— Instructions to follow —
In the material below, find the line that contains "## Starting server" and the line that contains "## Technology stack", then write out exactly those two lines and everything between them.

==== Data for the task

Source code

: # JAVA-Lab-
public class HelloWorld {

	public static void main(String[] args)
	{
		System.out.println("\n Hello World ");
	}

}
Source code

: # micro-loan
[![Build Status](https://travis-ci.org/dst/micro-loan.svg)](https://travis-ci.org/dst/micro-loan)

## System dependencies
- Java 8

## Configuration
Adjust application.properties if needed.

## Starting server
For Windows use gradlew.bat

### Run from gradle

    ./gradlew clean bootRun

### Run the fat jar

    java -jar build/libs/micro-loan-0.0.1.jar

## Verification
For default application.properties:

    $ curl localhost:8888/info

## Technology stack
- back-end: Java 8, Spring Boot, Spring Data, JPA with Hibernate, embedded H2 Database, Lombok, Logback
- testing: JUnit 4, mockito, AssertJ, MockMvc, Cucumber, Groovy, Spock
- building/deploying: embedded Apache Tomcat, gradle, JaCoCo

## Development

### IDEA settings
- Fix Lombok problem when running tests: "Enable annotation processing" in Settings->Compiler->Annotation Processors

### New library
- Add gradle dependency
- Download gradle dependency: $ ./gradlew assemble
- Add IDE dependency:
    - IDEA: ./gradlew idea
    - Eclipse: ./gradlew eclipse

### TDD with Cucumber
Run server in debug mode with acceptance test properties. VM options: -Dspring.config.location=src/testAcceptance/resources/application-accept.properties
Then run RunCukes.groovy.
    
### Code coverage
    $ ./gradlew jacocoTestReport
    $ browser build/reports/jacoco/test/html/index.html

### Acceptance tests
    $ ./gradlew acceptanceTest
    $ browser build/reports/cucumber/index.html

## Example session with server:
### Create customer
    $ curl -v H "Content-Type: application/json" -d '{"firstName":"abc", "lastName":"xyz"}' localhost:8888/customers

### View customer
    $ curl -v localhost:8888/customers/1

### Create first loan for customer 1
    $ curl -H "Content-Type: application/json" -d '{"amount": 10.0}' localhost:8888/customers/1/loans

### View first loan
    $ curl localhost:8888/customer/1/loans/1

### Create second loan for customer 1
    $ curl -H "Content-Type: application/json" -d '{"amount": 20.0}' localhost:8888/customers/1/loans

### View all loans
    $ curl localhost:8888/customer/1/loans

========

— Answer box —
## Starting server
For Windows use gradlew.bat

### Run from gradle

    ./gradlew clean bootRun

### Run the fat jar

    java -jar build/libs/micro-loan-0.0.1.jar

## Verification
For default application.properties:

    $ curl localhost:8888/info

## Technology stack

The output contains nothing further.